Not sure if I would actually consider some of the DS ones as good but they are certainly nostalgic:

-Mario kart 64
-Mario Kart DS
-Super Mario 64
-The 64 Pokémon game (I remember loving the mini games lol)
-Nintendogs: Dalmatians and friends
-Donkey Kong Country 2 on the SNES
-Animal Crossing Wild World


----------



## Alexander97 (Apr 25, 2021)

My favorites would have to be majoras mask, the Mario party’s, more 7 than the rest, Mario sunshine, Nintendogs, and paper Mario ttyd. I’m sure there are more, I just can’t remember at the moment.


----------



## Orius (Oct 2, 2021)

I remember Age of Mythology, an RTS game where you get to play out an adventure filled with Greek/Egyptian/Norse mythological creatures like the Sphinx, the Fire and Ice Giants, and of course, the Cyclops. There was a sequel expansion pack called "The Titan" of course, and it was loads of fun, just gigantic Titans going at each other. You also get god powers like Zeus' thunder and tornado and even an asteroid attack. Phew, that game was underrated.


----------



## Croconaw (Oct 2, 2021)

Paper Mario 64 is my pick. It’s my favorite game in the series.


----------



## Dunquixote (Oct 2, 2021)

Here are my favorites - in no particular order:

Shadow Hearts Covenant: one of my all time favorites. The other day when I posted in the thread about our favorite songs, one of the songs I discussed was from this game. I now can’t get that song out of my head or stop thinking about the game. I was recommended this game by someone I used to talk to on the first messageboard I joined. He heard I liked history and thought I would like it (it is a sequel to another game, but fortunately it was still enjoyable and not confusing and i played the first one eventually ). The game is not so much focused on history but it takes place during World War I (1915) and puts some historical events in it as well as characters like Anastasia, Rasputin, Roger Bacon. There is something called the solomon’s key in the game which is l, according to the wikia based off of _The Lesser Key of Solomon_; very fascinating to know. The VOs and cutscenes were really top notch for the time (the VO is still top quality in my opinion). I would love the director’s cut be translated to English and brought back to the switch or ps4.

Final Fantasy X - original not remaster. I used to discuss this game on tumblr; I loved analyzing it and sharing my thoughts on pretty much every scene. The original soundtrack is so good, loved the characters and story. I will say I hated the balloon ”mini game” and had only managed to finish it (getting Tidus’s ultimate weapon) once out of the many playthroughs I did. 

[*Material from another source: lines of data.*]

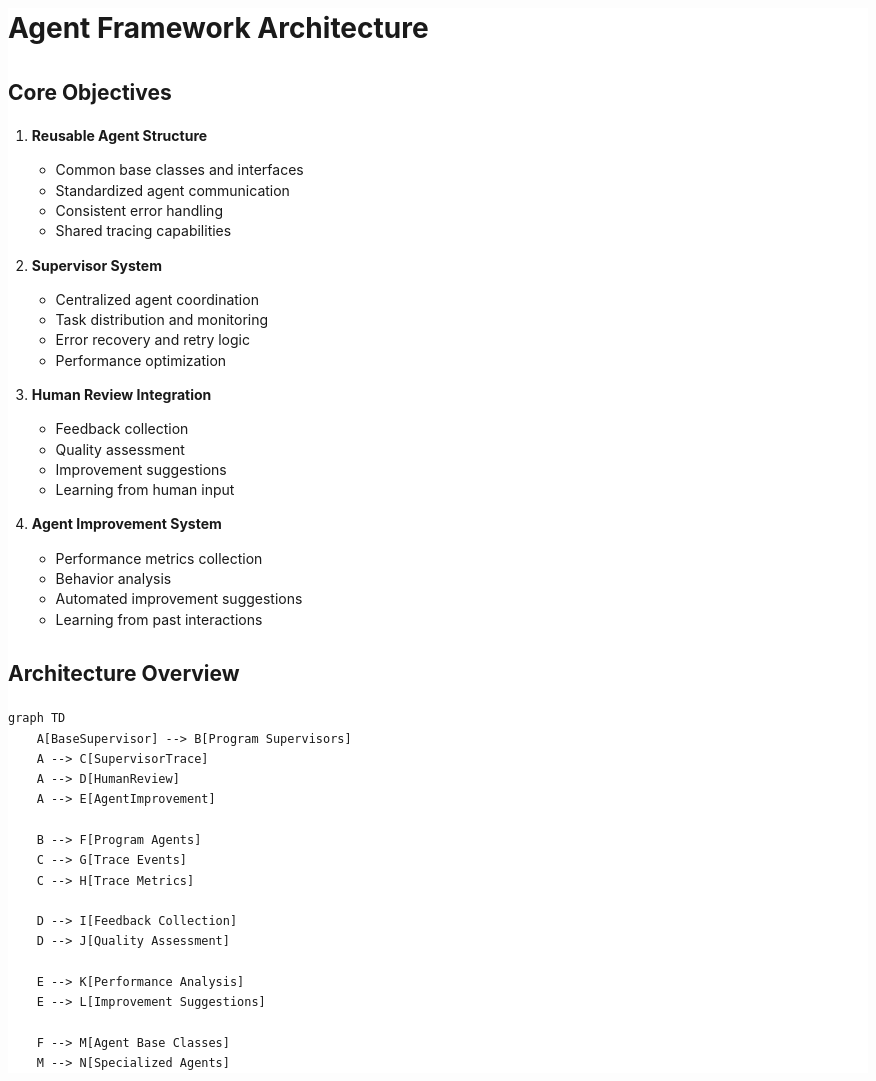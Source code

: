 # Agent Framework Architecture

## Core Objectives

1. **Reusable Agent Structure**
   - Common base classes and interfaces
   - Standardized agent communication
   - Consistent error handling
   - Shared tracing capabilities

2. **Supervisor System**
   - Centralized agent coordination
   - Task distribution and monitoring
   - Error recovery and retry logic
   - Performance optimization

3. **Human Review Integration**
   - Feedback collection
   - Quality assessment
   - Improvement suggestions
   - Learning from human input

4. **Agent Improvement System**
   - Performance metrics collection
   - Behavior analysis
   - Automated improvement suggestions
   - Learning from past interactions

## Architecture Overview

```mermaid
graph TD
    A[BaseSupervisor] --> B[Program Supervisors]
    A --> C[SupervisorTrace]
    A --> D[HumanReview]
    A --> E[AgentImprovement]
    
    B --> F[Program Agents]
    C --> G[Trace Events]
    C --> H[Trace Metrics]
    
    D --> I[Feedback Collection]
    D --> J[Quality Assessment]
    
    E --> K[Performance Analysis]
    E --> L[Improvement Suggestions]
    
    F --> M[Agent Base Classes]
    M --> N[Specialized Agents]
```
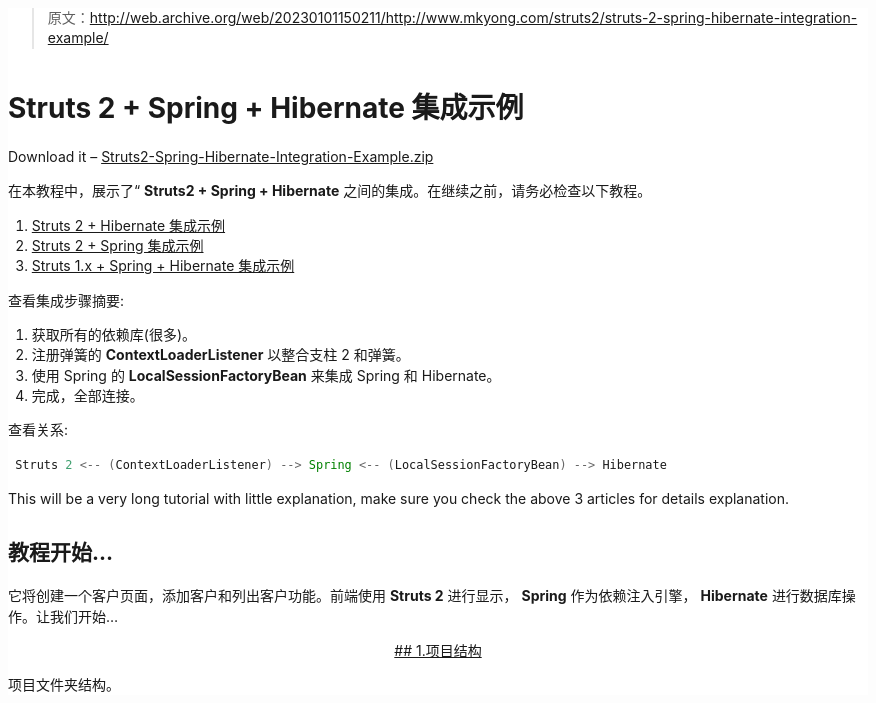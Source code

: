 > 原文：<http://web.archive.org/web/20230101150211/http://www.mkyong.com/struts2/struts-2-spring-hibernate-integration-example/>

# Struts 2 + Spring + Hibernate 集成示例

Download it – [Struts2-Spring-Hibernate-Integration-Example.zip](http://web.archive.org/web/20190225100357/http://www.mkyong.com/wp-content/uploads/2010/07/Struts2-Spring-Hibernate-Integration-Example.zip)

在本教程中，展示了“ **Struts2 + Spring + Hibernate** 之间的集成。在继续之前，请务必检查以下教程。

1.  [Struts 2 + Hibernate 集成示例](http://web.archive.org/web/20190225100357/http://www.mkyong.com/struts2/struts-2-hibernate-integration-example/)
2.  [Struts 2 + Spring 集成示例](http://web.archive.org/web/20190225100357/http://www.mkyong.com/struts2/struts-2-spring-integration-example/)
3.  [Struts 1.x + Spring + Hibernate 集成示例](http://web.archive.org/web/20190225100357/http://www.mkyong.com/struts/struts-spring-hibernate-integration-example/)

查看集成步骤摘要:

1.  获取所有的依赖库(很多)。
2.  注册弹簧的 **ContextLoaderListener** 以整合支柱 2 和弹簧。
3.  使用 Spring 的 **LocalSessionFactoryBean** 来集成 Spring 和 Hibernate。
4.  完成，全部连接。

查看关系:

```java
 Struts 2 <-- (ContextLoaderListener) --> Spring <-- (LocalSessionFactoryBean) --> Hibernate 
```

This will be a very long tutorial with little explanation, make sure you check the above 3 articles for details explanation.

## 教程开始…

它将创建一个客户页面，添加客户和列出客户功能。前端使用 **Struts 2** 进行显示， **Spring** 作为依赖注入引擎， **Hibernate** 进行数据库操作。让我们开始…

 <ins class="adsbygoogle" style="display:block; text-align:center;" data-ad-format="fluid" data-ad-layout="in-article" data-ad-client="ca-pub-2836379775501347" data-ad-slot="6894224149">## 1.项目结构

项目文件夹结构。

Dragon Age: Origins - the one game that a voiceless protagonist worked fine. Each playthrough I’d come up with little stories for my characters (never wrote them down; well most). It is funny; I was initially unimpressed with the graphics and game when my bf at the time was playing it but once he got me it for my birthday the ultimate edition i loved it so much i got it for the pc too just for screenshots. I love the VOs too.  This game/series and small fandom I interacted with also helped me come out of my shell about liking video game and anime characters .

Metal Gear Solid 3: Snake Eater - still has the best opener. Again, the cutscene graphics were so good at the time. I suck at being sneaky but still had a lot of fun and collecting camoflauges and the creatures. 

Mario Party 1-4 - can’t wait for superstars even though not all my favorite mini games and boards are in it (i don’t remember 2-4 so much i know i loved them). Still upset these were among the games my sister  sold of mine :/.

Paper Mario - I was never a big Mario fan but I seriously love Paper Mario and how the characters looked. The gameplay was really fun .

Pokemon up to Diamond: I enjoyed the originals the most but they all had their own charm including Diamond. I miss playing Pokemon so much; just don’t miss the iv stuff.  And the gambling ; I really loved the slots.

World of Warcraft: I hoped to maybe come back to play one day (when I obviously have a job), but the relatively recent news about Blizzard made it unlikely. Regardless, I still think it deserves mention since I wasted so much time playing that game. I loved mount and pet collecting the best in the game but I really loved everything but the pvp. Raids were stressful at times and I felt like there were favoritism and cliques in some guilds and a lot of drama of course, but regardless, still miss the game (and my collection).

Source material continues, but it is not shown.